> **WHAT IS NEEDED**
Report only the number of lines in the following entries where the word "github" occurs.

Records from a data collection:
....
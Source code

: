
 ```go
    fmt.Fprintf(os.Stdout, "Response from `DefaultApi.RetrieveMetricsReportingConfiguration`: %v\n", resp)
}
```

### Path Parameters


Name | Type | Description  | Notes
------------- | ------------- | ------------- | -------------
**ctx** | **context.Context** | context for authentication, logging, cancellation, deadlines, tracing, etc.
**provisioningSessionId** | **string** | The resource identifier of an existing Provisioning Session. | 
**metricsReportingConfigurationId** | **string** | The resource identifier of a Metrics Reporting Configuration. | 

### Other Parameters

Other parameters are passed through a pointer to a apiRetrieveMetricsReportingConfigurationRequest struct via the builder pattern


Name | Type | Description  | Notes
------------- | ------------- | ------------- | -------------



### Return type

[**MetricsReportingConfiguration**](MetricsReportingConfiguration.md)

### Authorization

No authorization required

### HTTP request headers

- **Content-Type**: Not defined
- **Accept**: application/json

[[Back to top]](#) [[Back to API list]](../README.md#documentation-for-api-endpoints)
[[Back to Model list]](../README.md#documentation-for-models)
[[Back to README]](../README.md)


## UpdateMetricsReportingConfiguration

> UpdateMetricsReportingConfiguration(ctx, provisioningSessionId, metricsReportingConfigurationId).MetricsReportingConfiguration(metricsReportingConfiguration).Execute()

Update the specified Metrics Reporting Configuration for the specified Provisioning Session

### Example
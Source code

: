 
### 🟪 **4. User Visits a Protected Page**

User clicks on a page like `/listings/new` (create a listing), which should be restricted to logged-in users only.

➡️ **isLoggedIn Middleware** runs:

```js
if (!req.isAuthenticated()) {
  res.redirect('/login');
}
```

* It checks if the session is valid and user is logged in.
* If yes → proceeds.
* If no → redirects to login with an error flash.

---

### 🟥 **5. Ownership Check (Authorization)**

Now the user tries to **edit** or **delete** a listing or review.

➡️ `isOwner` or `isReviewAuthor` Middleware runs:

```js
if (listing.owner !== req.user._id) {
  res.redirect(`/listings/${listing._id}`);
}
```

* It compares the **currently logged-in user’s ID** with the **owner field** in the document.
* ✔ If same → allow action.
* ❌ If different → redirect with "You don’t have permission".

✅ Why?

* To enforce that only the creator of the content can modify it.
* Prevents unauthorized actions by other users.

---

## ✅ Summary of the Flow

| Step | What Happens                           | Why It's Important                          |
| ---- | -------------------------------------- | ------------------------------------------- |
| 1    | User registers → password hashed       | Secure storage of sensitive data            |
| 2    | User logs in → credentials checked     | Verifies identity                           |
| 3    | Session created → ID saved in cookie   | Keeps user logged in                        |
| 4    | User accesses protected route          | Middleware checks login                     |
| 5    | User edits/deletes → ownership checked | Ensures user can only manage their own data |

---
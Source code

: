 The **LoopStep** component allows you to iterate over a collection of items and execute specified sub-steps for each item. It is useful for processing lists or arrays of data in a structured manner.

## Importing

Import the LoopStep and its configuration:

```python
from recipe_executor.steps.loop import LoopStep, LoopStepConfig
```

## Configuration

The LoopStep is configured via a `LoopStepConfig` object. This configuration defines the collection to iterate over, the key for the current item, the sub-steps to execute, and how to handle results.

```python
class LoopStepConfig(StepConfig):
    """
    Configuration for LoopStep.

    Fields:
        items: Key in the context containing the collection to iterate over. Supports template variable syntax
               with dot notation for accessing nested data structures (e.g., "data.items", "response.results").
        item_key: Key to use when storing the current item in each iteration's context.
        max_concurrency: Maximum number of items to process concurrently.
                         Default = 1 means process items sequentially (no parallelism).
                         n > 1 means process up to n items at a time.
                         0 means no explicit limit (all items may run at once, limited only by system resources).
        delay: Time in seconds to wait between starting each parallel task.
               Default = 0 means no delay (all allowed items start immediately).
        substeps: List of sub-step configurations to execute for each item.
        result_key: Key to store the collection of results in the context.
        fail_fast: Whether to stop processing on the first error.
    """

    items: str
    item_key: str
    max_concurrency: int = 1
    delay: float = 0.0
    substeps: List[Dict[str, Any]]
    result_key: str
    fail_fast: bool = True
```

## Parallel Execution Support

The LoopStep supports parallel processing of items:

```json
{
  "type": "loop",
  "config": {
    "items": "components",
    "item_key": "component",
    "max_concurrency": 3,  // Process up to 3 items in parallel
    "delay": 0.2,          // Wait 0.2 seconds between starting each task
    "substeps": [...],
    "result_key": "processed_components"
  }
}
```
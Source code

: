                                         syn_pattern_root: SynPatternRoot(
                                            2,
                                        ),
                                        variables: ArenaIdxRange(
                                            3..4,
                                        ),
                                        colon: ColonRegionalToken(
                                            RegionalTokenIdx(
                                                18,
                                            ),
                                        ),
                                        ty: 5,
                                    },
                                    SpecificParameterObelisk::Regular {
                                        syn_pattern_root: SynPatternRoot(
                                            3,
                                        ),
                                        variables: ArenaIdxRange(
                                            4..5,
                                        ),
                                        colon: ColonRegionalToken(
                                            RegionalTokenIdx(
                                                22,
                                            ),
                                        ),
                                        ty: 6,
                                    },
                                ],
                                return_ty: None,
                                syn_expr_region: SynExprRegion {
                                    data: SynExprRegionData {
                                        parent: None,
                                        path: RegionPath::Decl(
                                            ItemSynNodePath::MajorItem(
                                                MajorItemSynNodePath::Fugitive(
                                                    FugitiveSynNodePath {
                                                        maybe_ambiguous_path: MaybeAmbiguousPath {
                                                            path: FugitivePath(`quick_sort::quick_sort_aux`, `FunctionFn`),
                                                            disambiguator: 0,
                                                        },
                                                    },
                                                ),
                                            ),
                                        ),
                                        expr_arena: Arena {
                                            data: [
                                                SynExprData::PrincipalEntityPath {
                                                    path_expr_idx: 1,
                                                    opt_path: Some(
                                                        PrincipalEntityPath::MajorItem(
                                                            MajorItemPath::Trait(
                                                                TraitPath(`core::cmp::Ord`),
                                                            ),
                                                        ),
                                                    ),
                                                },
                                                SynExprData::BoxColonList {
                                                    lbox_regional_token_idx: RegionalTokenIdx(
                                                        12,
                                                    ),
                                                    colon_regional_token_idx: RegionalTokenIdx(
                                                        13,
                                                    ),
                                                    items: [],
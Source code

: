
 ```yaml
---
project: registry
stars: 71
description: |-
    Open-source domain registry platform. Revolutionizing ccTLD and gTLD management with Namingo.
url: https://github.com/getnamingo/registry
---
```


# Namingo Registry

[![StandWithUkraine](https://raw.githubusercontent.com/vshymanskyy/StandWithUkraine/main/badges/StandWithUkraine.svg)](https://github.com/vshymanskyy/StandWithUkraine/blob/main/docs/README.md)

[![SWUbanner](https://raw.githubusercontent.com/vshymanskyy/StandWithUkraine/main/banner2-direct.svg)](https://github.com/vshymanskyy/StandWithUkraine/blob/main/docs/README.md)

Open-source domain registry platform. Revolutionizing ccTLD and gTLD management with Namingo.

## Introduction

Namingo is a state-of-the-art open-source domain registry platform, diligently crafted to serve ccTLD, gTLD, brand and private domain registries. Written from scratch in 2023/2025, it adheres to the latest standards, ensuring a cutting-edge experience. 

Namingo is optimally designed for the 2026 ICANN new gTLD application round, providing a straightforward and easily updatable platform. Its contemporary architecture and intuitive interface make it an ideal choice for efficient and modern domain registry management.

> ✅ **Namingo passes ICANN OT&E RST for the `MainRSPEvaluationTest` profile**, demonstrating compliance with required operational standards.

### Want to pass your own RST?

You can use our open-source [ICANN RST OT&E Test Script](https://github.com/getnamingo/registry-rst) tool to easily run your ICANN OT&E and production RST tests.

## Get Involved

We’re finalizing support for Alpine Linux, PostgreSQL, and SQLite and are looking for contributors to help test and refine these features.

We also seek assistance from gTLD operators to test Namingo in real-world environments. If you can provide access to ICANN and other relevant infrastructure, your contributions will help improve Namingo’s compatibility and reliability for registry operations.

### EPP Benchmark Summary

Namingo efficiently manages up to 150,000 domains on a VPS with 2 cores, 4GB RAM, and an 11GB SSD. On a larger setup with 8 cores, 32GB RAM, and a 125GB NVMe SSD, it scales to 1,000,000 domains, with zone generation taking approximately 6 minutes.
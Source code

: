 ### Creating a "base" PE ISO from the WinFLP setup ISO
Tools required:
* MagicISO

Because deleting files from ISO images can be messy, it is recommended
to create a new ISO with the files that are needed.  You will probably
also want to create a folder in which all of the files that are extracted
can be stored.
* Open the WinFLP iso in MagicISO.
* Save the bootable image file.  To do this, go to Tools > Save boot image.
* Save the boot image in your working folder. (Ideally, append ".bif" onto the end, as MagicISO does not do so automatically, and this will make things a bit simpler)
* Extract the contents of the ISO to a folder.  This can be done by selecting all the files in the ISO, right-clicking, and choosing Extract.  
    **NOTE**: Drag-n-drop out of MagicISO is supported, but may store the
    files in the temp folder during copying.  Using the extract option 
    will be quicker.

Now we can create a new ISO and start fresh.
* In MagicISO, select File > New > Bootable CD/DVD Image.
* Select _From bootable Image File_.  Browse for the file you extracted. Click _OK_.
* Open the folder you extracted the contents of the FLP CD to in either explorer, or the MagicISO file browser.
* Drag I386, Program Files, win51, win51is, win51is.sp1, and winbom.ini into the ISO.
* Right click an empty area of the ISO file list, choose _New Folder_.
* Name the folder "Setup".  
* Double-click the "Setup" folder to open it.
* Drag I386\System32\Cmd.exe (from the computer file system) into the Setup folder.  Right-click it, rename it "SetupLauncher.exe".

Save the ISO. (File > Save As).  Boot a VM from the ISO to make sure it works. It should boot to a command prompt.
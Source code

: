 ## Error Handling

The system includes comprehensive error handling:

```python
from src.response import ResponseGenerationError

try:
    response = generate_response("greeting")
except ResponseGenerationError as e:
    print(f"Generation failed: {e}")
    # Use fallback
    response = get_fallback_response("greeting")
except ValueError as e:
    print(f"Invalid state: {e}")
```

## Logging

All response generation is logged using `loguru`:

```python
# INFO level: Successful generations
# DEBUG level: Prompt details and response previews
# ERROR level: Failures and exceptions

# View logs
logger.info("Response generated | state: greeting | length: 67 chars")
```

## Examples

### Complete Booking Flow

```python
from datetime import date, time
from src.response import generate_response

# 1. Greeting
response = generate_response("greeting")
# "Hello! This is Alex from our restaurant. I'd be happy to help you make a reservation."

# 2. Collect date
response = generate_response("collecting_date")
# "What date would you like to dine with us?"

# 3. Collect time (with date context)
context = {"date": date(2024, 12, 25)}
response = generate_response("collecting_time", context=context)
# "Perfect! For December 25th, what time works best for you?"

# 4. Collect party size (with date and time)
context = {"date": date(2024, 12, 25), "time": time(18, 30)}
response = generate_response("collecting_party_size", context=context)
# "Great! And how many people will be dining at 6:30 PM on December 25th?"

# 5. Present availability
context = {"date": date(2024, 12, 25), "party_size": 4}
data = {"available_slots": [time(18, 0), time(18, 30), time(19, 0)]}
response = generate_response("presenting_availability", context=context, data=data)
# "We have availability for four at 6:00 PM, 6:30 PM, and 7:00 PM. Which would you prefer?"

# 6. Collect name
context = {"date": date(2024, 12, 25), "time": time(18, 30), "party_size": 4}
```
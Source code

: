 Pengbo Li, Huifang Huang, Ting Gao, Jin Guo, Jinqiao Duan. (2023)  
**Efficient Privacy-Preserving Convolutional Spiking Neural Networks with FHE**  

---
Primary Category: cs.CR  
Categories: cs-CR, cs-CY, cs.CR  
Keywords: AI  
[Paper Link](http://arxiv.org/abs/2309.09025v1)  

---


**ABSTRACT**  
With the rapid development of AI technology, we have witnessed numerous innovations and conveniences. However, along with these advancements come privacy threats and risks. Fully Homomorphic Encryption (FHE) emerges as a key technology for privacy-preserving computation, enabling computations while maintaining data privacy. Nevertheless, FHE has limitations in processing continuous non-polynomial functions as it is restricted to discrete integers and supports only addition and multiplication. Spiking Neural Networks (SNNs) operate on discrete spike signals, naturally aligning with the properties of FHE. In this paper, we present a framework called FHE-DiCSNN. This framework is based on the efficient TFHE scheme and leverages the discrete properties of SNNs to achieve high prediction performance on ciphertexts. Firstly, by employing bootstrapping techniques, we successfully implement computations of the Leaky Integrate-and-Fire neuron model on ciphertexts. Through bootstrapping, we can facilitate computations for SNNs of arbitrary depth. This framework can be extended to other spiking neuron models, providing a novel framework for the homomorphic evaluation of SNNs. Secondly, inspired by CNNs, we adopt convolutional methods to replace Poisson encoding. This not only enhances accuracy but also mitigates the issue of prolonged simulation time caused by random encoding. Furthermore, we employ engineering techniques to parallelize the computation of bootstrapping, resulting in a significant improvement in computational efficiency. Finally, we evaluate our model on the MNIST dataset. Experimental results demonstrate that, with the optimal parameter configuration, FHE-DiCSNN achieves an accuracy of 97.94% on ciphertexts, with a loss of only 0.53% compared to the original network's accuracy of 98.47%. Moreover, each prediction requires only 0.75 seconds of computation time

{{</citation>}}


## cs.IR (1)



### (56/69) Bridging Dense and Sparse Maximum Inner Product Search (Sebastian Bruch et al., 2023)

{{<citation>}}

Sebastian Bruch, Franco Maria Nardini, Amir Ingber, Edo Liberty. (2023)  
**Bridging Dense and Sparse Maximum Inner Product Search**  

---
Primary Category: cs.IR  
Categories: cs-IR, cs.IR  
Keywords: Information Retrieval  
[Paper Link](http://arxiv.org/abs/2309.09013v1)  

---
....
> **SOLVED EXERCISE**
4